A series of 20 mL standard flasks were filled with increasing volumes [0.1-3 mL] of 500 µg.mL-1 [9.852x10-4 M] CFT. 1 mL potassium ferricyanide oxidant 1x10-2 M, 1 mL TMH reagent 1x10-2 M, and 1 mL sodium hydroxide 0.5 M. The contents of the flasks were then diluted to the mark with distilled water, mixed thoroughly, and left at room temperature [25 °C] for 15 minutes. The absorbance of the orange dye formed was measured at 440 nm against a reagent blank containing all materials except CFT. For the optimization of conditions and all subsequent experiments, a 1 mL of [500 µg.mL-1 = 9.852x10-4 M] CFT in a final volume of 20 mL was used with a calibration graph and the regression equation calculated.

B- General procedure of FIA

Working solutions of CFT in the range of [10–400 µg.mL-1] were freshly prepared and injected in triplicate through the FI manifold to test the method's linearity. A 150 µl portion of CFT was injected into the stream of oxidant solution Potassium ferricyanide 1x10-2 M, which was then mixed with the reagent solution TMH 1x10-2 M, and the mixture was then combined with a stream of 0.5M sodium hydroxide [Figure 3]. The orange product's absorbance was measured at 440 nm, and a calibration graph is shown in Table 1. The conditions were optimized using CFT at a concentration of 100 µg.mL-1.

Results and discussion

A- batch spectrophotometric determination

The factors that influence the sensitivity and stability of the colored product produced by the reaction of the CFT and TMH in the presence of an oxidant and in an alkaline medium have been thoroughly investigated. A typical spectrum for the colored dye formed versus reagent blank (which has a minimum absorbance at λmax 440 nm) is showed in Figure 4.

The optimization of conditions for the proposed method was important to have a complete reaction formation, highest sensitivity and maximum absorbance. 0.01M of TMH [0.1- 4 mL], 0.01 M of K3[Fe[CN]6] [0.1- 4 mL], and 0.1 M of NaOH [0.1- 4 mL] were found to be the best experimental conditions for CFT determining by adding appropriate volumes of their solutions to a fixed concentration of CFT and measuring the absorbance at 440 nm. against a reagent blank for each one. The results (Figure 5) showed that for 25 µg mL-1 of CFT, 1.0 mL of 0.01M TMH, 1.5 mL of 0.01M K3[Fe[CN]6], and 1 mL 0.1M NaOH gave the highest color intensity and led to the highest color stability of the dye product.

After CFT [25 µg.mL-1] had been reacted immediately with oxidant and reagent in aqueous basic medium, the color intensity was increased gradually and reached maximum, then became stable after 15 min.
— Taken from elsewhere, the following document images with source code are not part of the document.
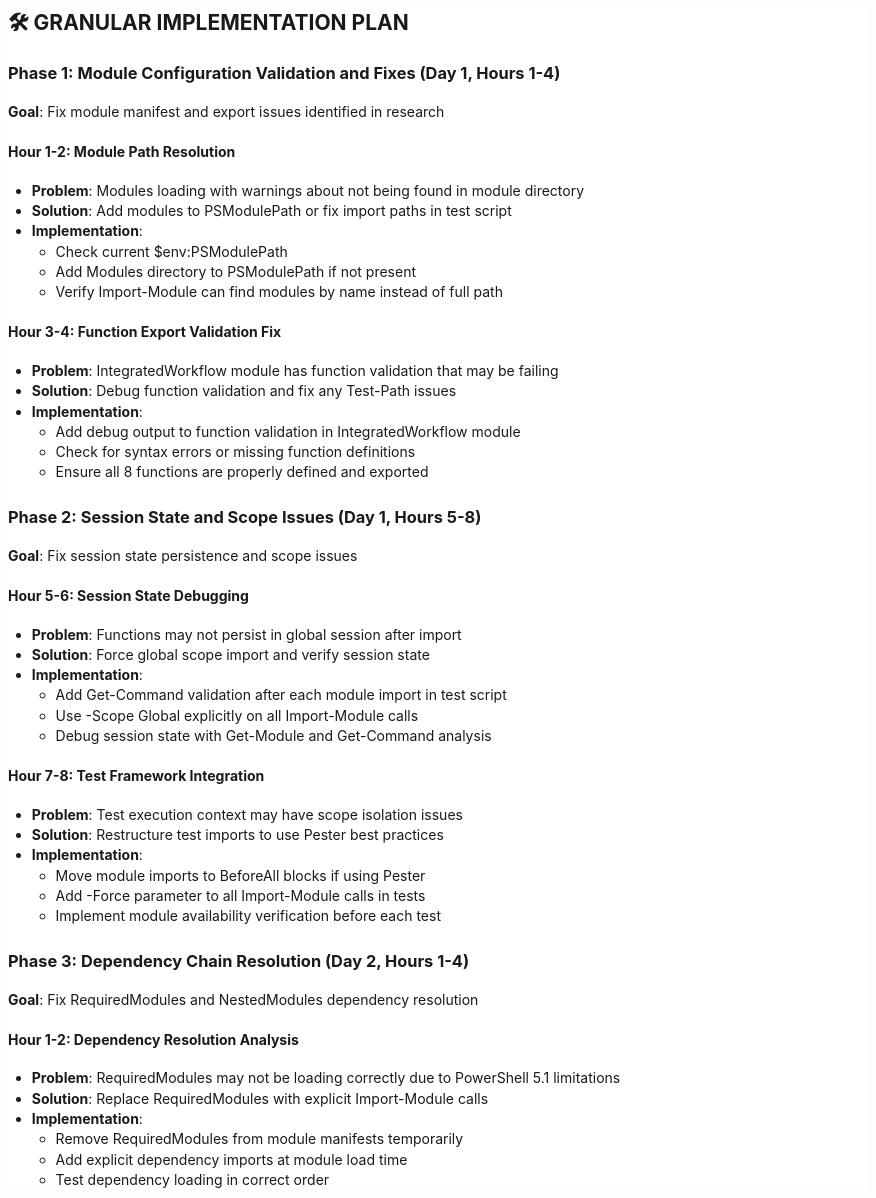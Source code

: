 ## 🛠️ GRANULAR IMPLEMENTATION PLAN

### Phase 1: Module Configuration Validation and Fixes (Day 1, Hours 1-4)
**Goal**: Fix module manifest and export issues identified in research

#### Hour 1-2: Module Path Resolution
- **Problem**: Modules loading with warnings about not being found in module directory
- **Solution**: Add modules to PSModulePath or fix import paths in test script
- **Implementation**: 
  - Check current $env:PSModulePath
  - Add Modules directory to PSModulePath if not present
  - Verify Import-Module can find modules by name instead of full path

#### Hour 3-4: Function Export Validation Fix  
- **Problem**: IntegratedWorkflow module has function validation that may be failing
- **Solution**: Debug function validation and fix any Test-Path issues
- **Implementation**:
  - Add debug output to function validation in IntegratedWorkflow module
  - Check for syntax errors or missing function definitions
  - Ensure all 8 functions are properly defined and exported

### Phase 2: Session State and Scope Issues (Day 1, Hours 5-8)
**Goal**: Fix session state persistence and scope issues

#### Hour 5-6: Session State Debugging
- **Problem**: Functions may not persist in global session after import  
- **Solution**: Force global scope import and verify session state
- **Implementation**:
  - Add Get-Command validation after each module import in test script
  - Use -Scope Global explicitly on all Import-Module calls
  - Debug session state with Get-Module and Get-Command analysis

#### Hour 7-8: Test Framework Integration
- **Problem**: Test execution context may have scope isolation issues
- **Solution**: Restructure test imports to use Pester best practices
- **Implementation**:
  - Move module imports to BeforeAll blocks if using Pester
  - Add -Force parameter to all Import-Module calls in tests
  - Implement module availability verification before each test

### Phase 3: Dependency Chain Resolution (Day 2, Hours 1-4) 
**Goal**: Fix RequiredModules and NestedModules dependency resolution

#### Hour 1-2: Dependency Resolution Analysis
- **Problem**: RequiredModules may not be loading correctly due to PowerShell 5.1 limitations
- **Solution**: Replace RequiredModules with explicit Import-Module calls
- **Implementation**:
  - Remove RequiredModules from module manifests temporarily
  - Add explicit dependency imports at module load time
  - Test dependency loading in correct order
For about 120 minutes, the absorbance remained stable. The effect of order of addition was also investigated using various orders of addition, with the results revealing that the order of reagent addition [Drug+ Oxidant+ TMH+ Base], gave a maximum absorbance and stability of the product. The effect of temperature on reaction development was investigated at three different temperatures [5, 25, and 55 °C]. In practice, the calibrated flasks produced higher absorbance at room temperature [25 °C] than at low temperature [5 °C] or high temperature [45 °C], so the room temperature was chosen for all subsequent experiments.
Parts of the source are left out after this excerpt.